MAS2902 : Stochastic Modelling
- Offered for Year: 2017/18
- Module Leader(s): Dr Daniel Henderson
- Owning School: Mathematics, Statistics and Physics
- Teaching Location: Newcastle City Campus
|Semester 2 Credit Value:||10|
This module will provide an introduction to ways of mathematically describing processes that exhibit variability. Students will learn about the use of linear models to build statistical descriptions of data and about the use of simple probability distributions to provide useful models for many applications. Students will be able to use regression analysis in some simple cases; they will be able to apply Poisson Processes to model relevant random processes
The module will introduce students to two distinct areas of stochastic modelling. One part will broaden the students' knowledge of statistical inference gained in MAS2901 by introducing the linear model. This will start with a simple regression for a scalar covariate, moving to an introductory treatment of a matrix-based approach for a model with more covariates. The other part will be to use the Poisson process as an example of a model for a process of events occurring randomly in time. The main properties of the homogenous Poisson process will be derived, and necessary tools, such as probability and moment generating functions, will be studied.
Outline Of Syllabus
Simple linear regression, i.e. E(Y) = β0 + β1 x for scalar x with Normal errors with unknown variance. Equivalence of least squares and maximum likelihood. Properties of estimator of β = (β0 β1). Introduction of the general linear model using matrix formulation; demonstration of formula for the estimator of β; use of formula for the variance of the estimator of β but no proof. Examples using regression with two or three continuous covariates.
Introduction to PGFs and MGFs. Formal definition of the homogenous Poisson Process. Distribution of number of events in an interval. Distribution of inter-arrival times and time to nth event. Reinforcement of results using simulation.

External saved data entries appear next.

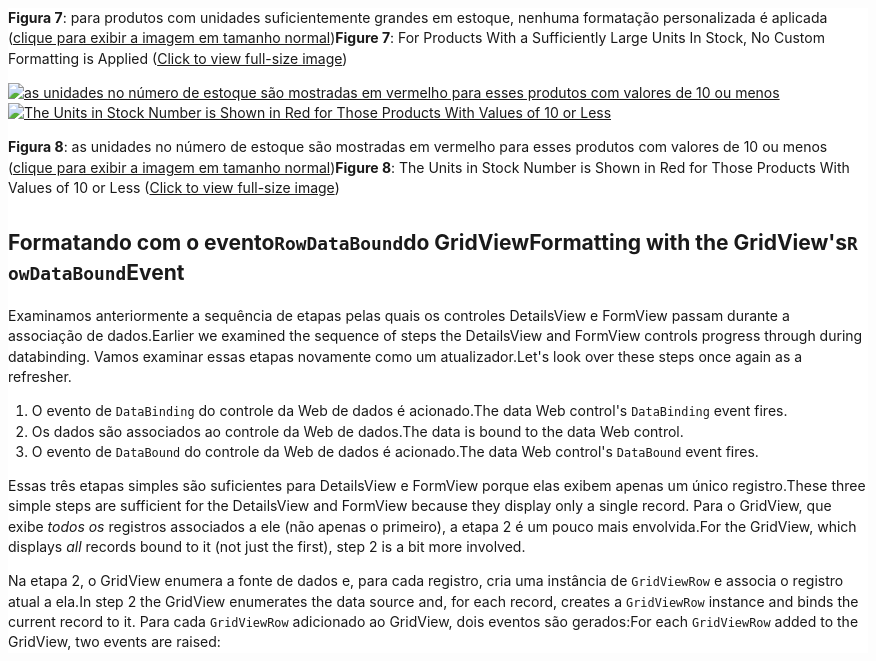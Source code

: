 <span data-ttu-id="6307e-218">**Figura 7**: para produtos com unidades suficientemente grandes em estoque, nenhuma formatação personalizada é aplicada ([clique para exibir a imagem em tamanho normal](custom-formatting-based-upon-data-cs/_static/image17.png))</span><span class="sxs-lookup"><span data-stu-id="6307e-218">**Figure 7**: For Products With a Sufficiently Large Units In Stock, No Custom Formatting is Applied ([Click to view full-size image](custom-formatting-based-upon-data-cs/_static/image17.png))</span></span>

<span data-ttu-id="6307e-219">[![as unidades no número de estoque são mostradas em vermelho para esses produtos com valores de 10 ou menos](custom-formatting-based-upon-data-cs/_static/image19.png)](custom-formatting-based-upon-data-cs/_static/image18.png)</span><span class="sxs-lookup"><span data-stu-id="6307e-219">[![The Units in Stock Number is Shown in Red for Those Products With Values of 10 or Less](custom-formatting-based-upon-data-cs/_static/image19.png)](custom-formatting-based-upon-data-cs/_static/image18.png)</span></span>

<span data-ttu-id="6307e-220">**Figura 8**: as unidades no número de estoque são mostradas em vermelho para esses produtos com valores de 10 ou menos ([clique para exibir a imagem em tamanho normal](custom-formatting-based-upon-data-cs/_static/image20.png))</span><span class="sxs-lookup"><span data-stu-id="6307e-220">**Figure 8**: The Units in Stock Number is Shown in Red for Those Products With Values of 10 or Less ([Click to view full-size image](custom-formatting-based-upon-data-cs/_static/image20.png))</span></span>

## <a name="formatting-with-the-gridviewsrowdataboundevent"></a><span data-ttu-id="6307e-221">Formatando com o evento`RowDataBound`do GridView</span><span class="sxs-lookup"><span data-stu-id="6307e-221">Formatting with the GridView's`RowDataBound`Event</span></span>

<span data-ttu-id="6307e-222">Examinamos anteriormente a sequência de etapas pelas quais os controles DetailsView e FormView passam durante a associação de dados.</span><span class="sxs-lookup"><span data-stu-id="6307e-222">Earlier we examined the sequence of steps the DetailsView and FormView controls progress through during databinding.</span></span> <span data-ttu-id="6307e-223">Vamos examinar essas etapas novamente como um atualizador.</span><span class="sxs-lookup"><span data-stu-id="6307e-223">Let's look over these steps once again as a refresher.</span></span>

1. <span data-ttu-id="6307e-224">O evento de `DataBinding` do controle da Web de dados é acionado.</span><span class="sxs-lookup"><span data-stu-id="6307e-224">The data Web control's `DataBinding` event fires.</span></span>
2. <span data-ttu-id="6307e-225">Os dados são associados ao controle da Web de dados.</span><span class="sxs-lookup"><span data-stu-id="6307e-225">The data is bound to the data Web control.</span></span>
3. <span data-ttu-id="6307e-226">O evento de `DataBound` do controle da Web de dados é acionado.</span><span class="sxs-lookup"><span data-stu-id="6307e-226">The data Web control's `DataBound` event fires.</span></span>

<span data-ttu-id="6307e-227">Essas três etapas simples são suficientes para DetailsView e FormView porque elas exibem apenas um único registro.</span><span class="sxs-lookup"><span data-stu-id="6307e-227">These three simple steps are sufficient for the DetailsView and FormView because they display only a single record.</span></span> <span data-ttu-id="6307e-228">Para o GridView, que exibe *todos os* registros associados a ele (não apenas o primeiro), a etapa 2 é um pouco mais envolvida.</span><span class="sxs-lookup"><span data-stu-id="6307e-228">For the GridView, which displays *all* records bound to it (not just the first), step 2 is a bit more involved.</span></span>

<span data-ttu-id="6307e-229">Na etapa 2, o GridView enumera a fonte de dados e, para cada registro, cria uma instância de `GridViewRow` e associa o registro atual a ela.</span><span class="sxs-lookup"><span data-stu-id="6307e-229">In step 2 the GridView enumerates the data source and, for each record, creates a `GridViewRow` instance and binds the current record to it.</span></span> <span data-ttu-id="6307e-230">Para cada `GridViewRow` adicionado ao GridView, dois eventos são gerados:</span><span class="sxs-lookup"><span data-stu-id="6307e-230">For each `GridViewRow` added to the GridView, two events are raised:</span></span>
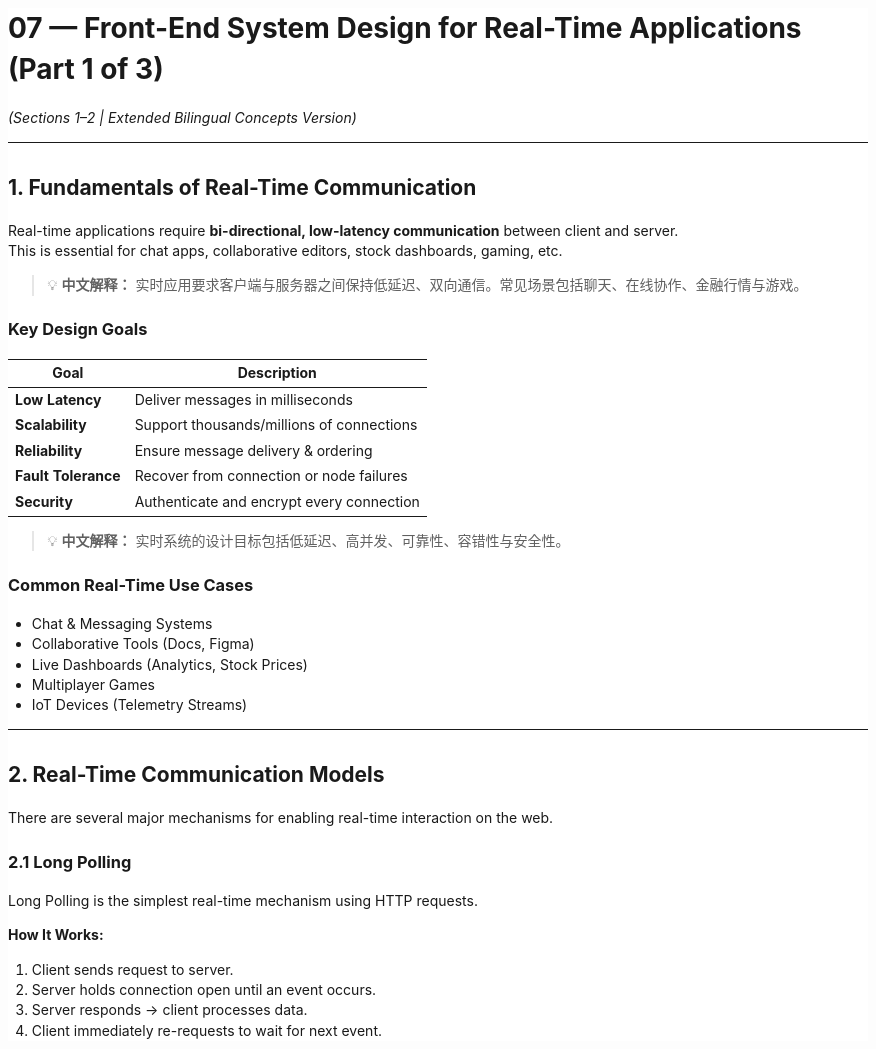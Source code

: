 # 07 — Front-End System Design for Real-Time Applications (Part 1 of 3)
*(Sections 1–2 | Extended Bilingual Concepts Version)*

---

## 1. Fundamentals of Real-Time Communication

Real-time applications require **bi-directional, low-latency communication** between client and server.  
This is essential for chat apps, collaborative editors, stock dashboards, gaming, etc.

> 💡 **中文解释：** 实时应用要求客户端与服务器之间保持低延迟、双向通信。常见场景包括聊天、在线协作、金融行情与游戏。

### Key Design Goals

| Goal | Description |
|------|--------------|
| **Low Latency** | Deliver messages in milliseconds |
| **Scalability** | Support thousands/millions of connections |
| **Reliability** | Ensure message delivery & ordering |
| **Fault Tolerance** | Recover from connection or node failures |
| **Security** | Authenticate and encrypt every connection |

> 💡 **中文解释：** 实时系统的设计目标包括低延迟、高并发、可靠性、容错性与安全性。

### Common Real-Time Use Cases

- Chat & Messaging Systems  
- Collaborative Tools (Docs, Figma)  
- Live Dashboards (Analytics, Stock Prices)  
- Multiplayer Games  
- IoT Devices (Telemetry Streams)

---

## 2. Real-Time Communication Models

There are several major mechanisms for enabling real-time interaction on the web.

### 2.1 Long Polling

Long Polling is the simplest real-time mechanism using HTTP requests.

**How It Works:**
1. Client sends request to server.  
2. Server holds connection open until an event occurs.  
3. Server responds → client processes data.  
4. Client immediately re-requests to wait for next event.
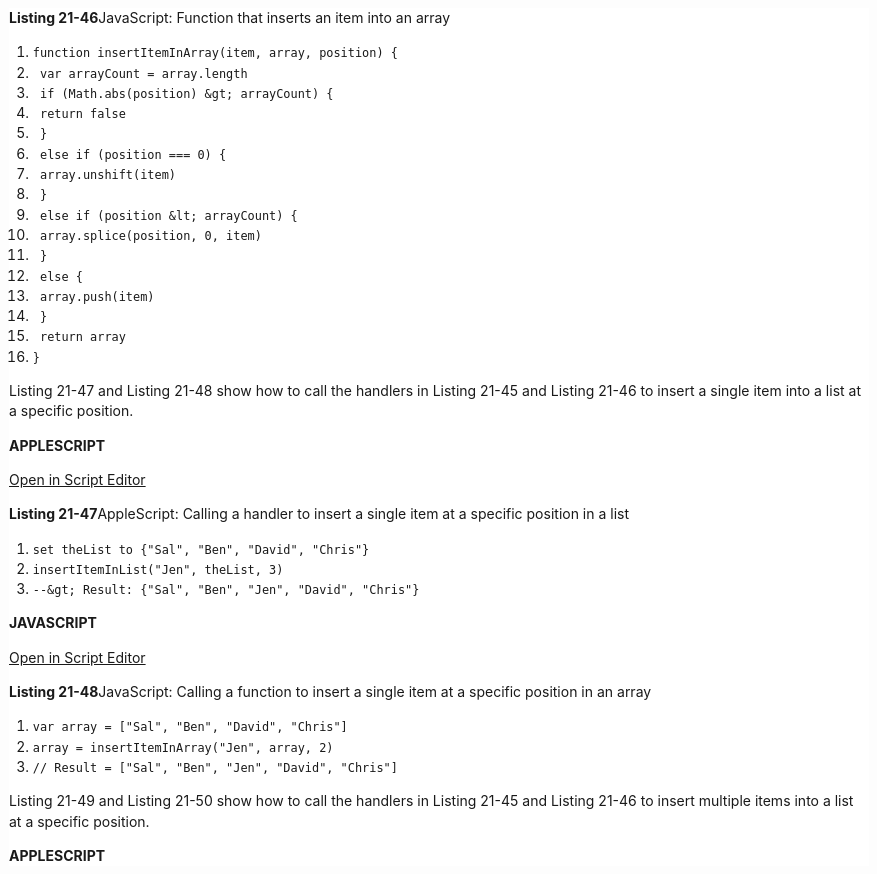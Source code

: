 <a id="//apple_ref/doc/uid/TP40016239-CH48-SW69"></a>
**Listing 21-46**JavaScript: Function that inserts an item into an array

1. `function insertItemInArray(item, array, position) {`
2. ` var arrayCount = array.length`
3. ` if (Math.abs(position) &gt; arrayCount) {`
4. ` return false`
5. ` }`
6. ` else if (position === 0) {`
7. ` array.unshift(item)`
8. ` }`
9. ` else if (position &lt; arrayCount) {`
10. ` array.splice(position, 0, item)`
11. ` }`
12. ` else {`
13. ` array.push(item)`
14. ` }`
15. ` return array`
16. `}`

Listing 21-47 and Listing 21-48 show how to call the handlers in Listing 21-45 and Listing 21-46 to insert a single item into a list at a specific position.

**APPLESCRIPT**

[Open in Script Editor](https://developer.apple.com/library/archive/mac-automation-scripting-guide/applescript:/com.apple.scripteditor?action=new&script=set%20theList%20to%20%7B%22Sal%22%2C%20%22Ben%22%2C%20%22David%22%2C%20%22Chris%22%7D%0AinsertItemInList%28%22Jen%22%2C%20theList%2C%203%29)

<a id="//apple_ref/doc/uid/TP40016239-CH48-SW36"></a>
**Listing 21-47**AppleScript: Calling a handler to insert a single item at a specific position in a list

1. `set theList to {"Sal", "Ben", "David", "Chris"}`
2. `insertItemInList("Jen", theList, 3)`
3. `--&gt; Result: {"Sal", "Ben", "Jen", "David", "Chris"}`

**JAVASCRIPT**

[Open in Script Editor](https://developer.apple.com/library/archive/mac-automation-scripting-guide/applescript:/com.apple.scripteditor?action=new&script=var%20array%20%3D%20%5B%22Sal%22%2C%20%22Ben%22%2C%20%22David%22%2C%20%22Chris%22%5D%0Aarray%20%3D%20insertItemInArray%28%22Jen%22%2C%20array%2C%202%29%0A)

<a id="//apple_ref/doc/uid/TP40016239-CH48-SW70"></a>
**Listing 21-48**JavaScript: Calling a function to insert a single item at a specific position in an array

1. `var array = ["Sal", "Ben", "David", "Chris"]`
2. `array = insertItemInArray("Jen", array, 2)`
3. `// Result = ["Sal", "Ben", "Jen", "David", "Chris"]`

Listing 21-49 and Listing 21-50 show how to call the handlers in Listing 21-45 and Listing 21-46 to insert multiple items into a list at a specific position.

**APPLESCRIPT**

|Scheduled Learning And Teaching Activities||Lecture||25||1:00||25:00||Formal lectures|
|Guided Independent Study||Assessment preparation and completion||1||6:00||6:00||Revision for class test|
|Guided Independent Study||Assessment preparation and completion||1||13:00||13:00||Revision for unseen exam|
|Guided Independent Study||Assessment preparation and completion||1||2:00||2:00||Unseen exam|
|Scheduled Learning And Teaching Activities||Lecture||1||1:00||1:00||Class test|
|Scheduled Learning And Teaching Activities||Lecture||3||1:00||3:00||Problem classes|
|Scheduled Learning And Teaching Activities||Lecture||2||1:00||2:00||Revision lectures|
|Scheduled Learning And Teaching Activities||Drop-in/surgery||4||1:00||4:00||Tutorials in the lecture room|
|Guided Independent Study||Independent study||1||23:00||23:00||Studying, practising and gaining understanding of course material|
|Guided Independent Study||Independent study||3||3:00||9:00||Review of coursework assignments and course test|
|Guided Independent Study||Independent study||2||6:00||12:00||Preparation for coursework assignments|
Teaching Rationale And Relationship
Lectures are used for the delivery of theory and explanation of methods, illustrated with examples, and for giving general feedback on marked work. Problem Classes are used to help develop the students’ abilities at applying the theory to solving problems. Tutorials are used to identify and resolve specific queries raised by students and to allow students to receive individual feedback on marked work. In addition, office hours (two per week) will provide an opportunity for more direct contact between individual students and the lecturer.
The format of resits will be determined by the Board of Examiners
|Prob solv exercises||2||M||8||Coursework assignments|
|Prob solv exercises||2||M||7||Course test|
Assessment Rationale And Relationship
A substantial formal unseen examination is appropriate for the assessment of the material in this module. The coursework assignments will consist of one written assignment (approximately 3%) and a small project (approximately 5%). The coursework assignments and the (in class) coursework test allow the students to develop their problem solving techniques, to practise the methods learnt in the module, to assess their progress and to receive feedback; these are thus formative as well as summative assessments.